(Saved data entries)

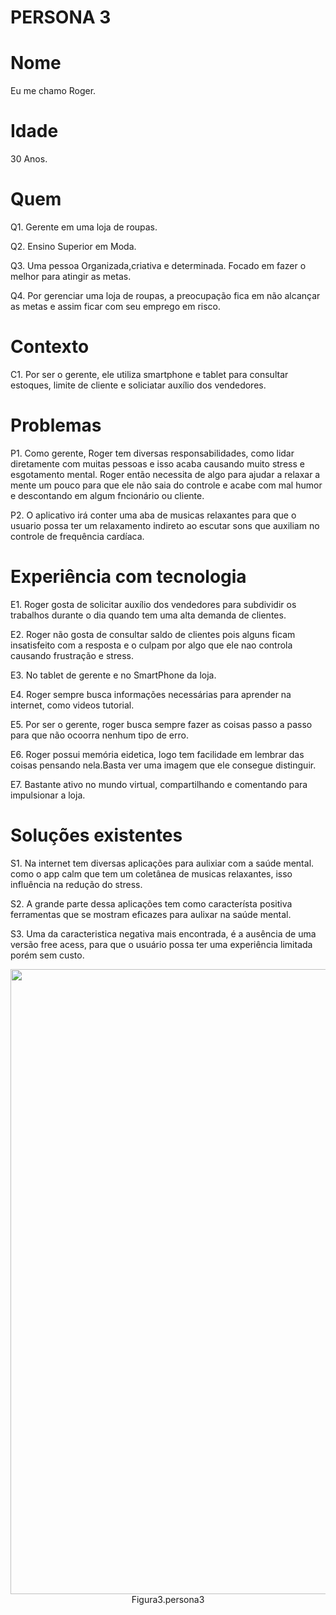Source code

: # PERSONA 3

# Nome
Eu me chamo Roger.

# Idade
30 Anos.

# Quem
Q1. Gerente em uma loja de roupas.

Q2. Ensino Superior em Moda.

Q3. Uma pessoa Organizada,criativa e determinada. Focado em fazer o melhor para atingir as metas.

Q4. Por gerenciar uma loja de roupas, a preocupação fica em não alcançar as metas e assim ficar com seu emprego em risco.

# Contexto
C1. Por ser o gerente, ele utiliza smartphone e tablet para consultar estoques, limite de cliente e soliciatar auxílio dos vendedores.

# Problemas
P1. Como gerente, Roger tem diversas responsabilidades, como lidar diretamente com muitas pessoas e isso acaba causando muito stress e esgotamento mental. Roger então necessita de algo para ajudar a relaxar a mente um pouco para que ele não saia do controle e acabe com mal humor e descontando em algum fncionário ou cliente.

P2. O aplicativo irá conter uma aba de musicas relaxantes para que o usuario possa ter um relaxamento indireto ao escutar sons que auxiliam no controle de frequência cardíaca.

# Experiência com tecnologia
E1. Roger gosta de solicitar auxílio dos vendedores para subdividir os trabalhos durante o dia quando tem uma alta demanda de clientes.

E2. Roger não gosta de consultar saldo de clientes pois alguns ficam insatisfeito com a resposta e o culpam por algo que ele nao controla causando frustração e stress.

E3. No tablet de gerente e no SmartPhone da loja.

E4. Roger sempre busca informações necessárias para aprender na internet, como videos tutorial.

E5. Por ser o gerente, roger busca sempre fazer as coisas passo a passo para que não ocoorra nenhum tipo de erro.

E6. Roger possui memória eidetica, logo tem facilidade em lembrar das coisas pensando nela.Basta ver uma imagem que ele consegue distinguir.

E7. Bastante ativo no mundo virtual, compartilhando e comentando para impulsionar a loja.

# Soluções existentes
S1. Na internet tem diversas aplicações para aulixiar com a saúde mental. como o app calm que tem um coletânea de musicas relaxantes, isso influência na redução do stress.

S2. A grande parte dessa aplicações tem como característa positiva ferramentas que se mostram eficazes para aulixar na saúde mental.

S3. Uma da caracteristica negativa mais encontrada, é a ausência de uma versão free acess, para que o usuário possa ter uma experiência limitada porém sem custo.
<div align="center">
<img src="https://github.com/user-attachments/assets/dcb102f2-0a62-4030-9a9b-cc4e70237c21" width="1000px"/>
</div>
<div align="center">
Figura3.persona3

▶ [Exercise description]: The lines to return run from the one containing "E1. Roger gosta" through the last line of the records above. Give them exactly and include nothing more.

▶ [Output of the exercise]:
E1. Roger gosta de solicitar auxílio dos vendedores para subdividir os trabalhos durante o dia quando tem uma alta demanda de clientes.

E2. Roger não gosta de consultar saldo de clientes pois alguns ficam insatisfeito com a resposta e o culpam por algo que ele nao controla causando frustração e stress.

E3. No tablet de gerente e no SmartPhone da loja.

E4. Roger sempre busca informações necessárias para aprender na internet, como videos tutorial.

E5. Por ser o gerente, roger busca sempre fazer as coisas passo a passo para que não ocoorra nenhum tipo de erro.

E6. Roger possui memória eidetica, logo tem facilidade em lembrar das coisas pensando nela.Basta ver uma imagem que ele consegue distinguir.

E7. Bastante ativo no mundo virtual, compartilhando e comentando para impulsionar a loja.

# Soluções existentes
S1. Na internet tem diversas aplicações para aulixiar com a saúde mental. como o app calm que tem um coletânea de musicas relaxantes, isso influência na redução do stress.

S2. A grande parte dessa aplicações tem como característa positiva ferramentas que se mostram eficazes para aulixar na saúde mental.

S3. Uma da caracteristica negativa mais encontrada, é a ausência de uma versão free acess, para que o usuário possa ter uma experiência limitada porém sem custo.
<div align="center">
<img src="https://github.com/user-attachments/assets/dcb102f2-0a62-4030-9a9b-cc4e70237c21" width="1000px"/>
</div>
<div align="center">
Figura3.persona3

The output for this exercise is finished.